# [Task directions]
What do the lines from the one containing "When using the" through the end of the listing below say? Restate them word for word and give nothing else.

# [Entries supplied]
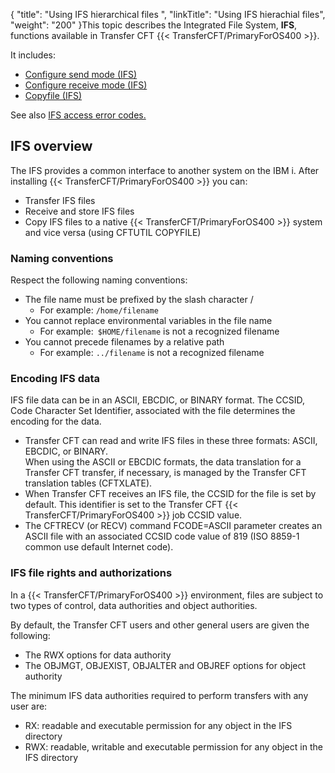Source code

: {
    "title": "Using IFS hierarchical files ",
    "linkTitle": "Using IFS hierachial files",
    "weight": "200"
}This topic describes the Integrated File System, ****IFS****, functions available in Transfer CFT {{< TransferCFT/PrimaryForOS400  >}}.

It includes:

- [Configure send mode (IFS)](send_files_ifs)
- [Configure receive mode (IFS)](receive_files_ifs)
- [Copyfile (IFS)]()

See also [IFS access error codes.](../../os400_support_tool/ifs_access_errors)

IFS overview
------------

The IFS provides a common interface to another system on the IBM i. After installing {{< TransferCFT/PrimaryForOS400  >}} you can:

- Transfer IFS files
- Receive and store IFS files
- Copy IFS files to a native {{< TransferCFT/PrimaryForOS400  >}} system and vice versa (using CFTUTIL COPYFILE)

### Naming conventions

Respect the following naming conventions:

- The file name must be prefixed by the slash character /
    -   For example: `/home/filename`
- You cannot replace environmental variables in the file name
    -   For example:` $HOME/filename` is not a recognized filename
- You cannot precede filenames by a relative path
    -   For example: `../filename` is not a recognized filename

### Encoding IFS data

IFS file data can be in an ASCII, EBCDIC, or BINARY format. The CCSID, Code Character Set Identifier, associated with the file determines the encoding for the data.

- Transfer CFT can read and write IFS files in these three formats: ASCII, EBCDIC, or BINARY.  
    When using the ASCII or EBCDIC formats, the data translation for a Transfer CFT transfer, if necessary, is managed by the Transfer CFT translation tables (CFTXLATE).
- When Transfer CFT receives an IFS file, the CCSID for the file is set by default. This identifier is set to the Transfer CFT {{< TransferCFT/PrimaryForOS400  >}} job CCSID value.
- The CFTRECV (or RECV) command FCODE=ASCII parameter creates an ASCII file with an associated CCSID code value of 819 (ISO 8859-1 common use default Internet code).

### IFS file rights and authorizations

In a {{< TransferCFT/PrimaryForOS400  >}} environment, files are subject to two types of control, data authorities and object authorities.

By default, the Transfer CFT users and other general users are given the following:

- The RWX options for data authority
- The OBJMGT, OBJEXIST, OBJALTER and OBJREF options for object authority

The minimum IFS data authorities required to perform transfers with any user are:

- RX: readable and executable permission for any object in the IFS directory
- RWX: readable, writable and executable permission for any object in the IFS directory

# [Output]
    When using the ASCII or EBCDIC formats, the data translation for a Transfer CFT transfer, if necessary, is managed by the Transfer CFT translation tables (CFTXLATE).
- When Transfer CFT receives an IFS file, the CCSID for the file is set by default. This identifier is set to the Transfer CFT {{< TransferCFT/PrimaryForOS400  >}} job CCSID value.
- The CFTRECV (or RECV) command FCODE=ASCII parameter creates an ASCII file with an associated CCSID code value of 819 (ISO 8859-1 common use default Internet code).

### IFS file rights and authorizations

In a {{< TransferCFT/PrimaryForOS400  >}} environment, files are subject to two types of control, data authorities and object authorities.

By default, the Transfer CFT users and other general users are given the following:

- The RWX options for data authority
- The OBJMGT, OBJEXIST, OBJALTER and OBJREF options for object authority

The minimum IFS data authorities required to perform transfers with any user are:

- RX: readable and executable permission for any object in the IFS directory
- RWX: readable, writable and executable permission for any object in the IFS directory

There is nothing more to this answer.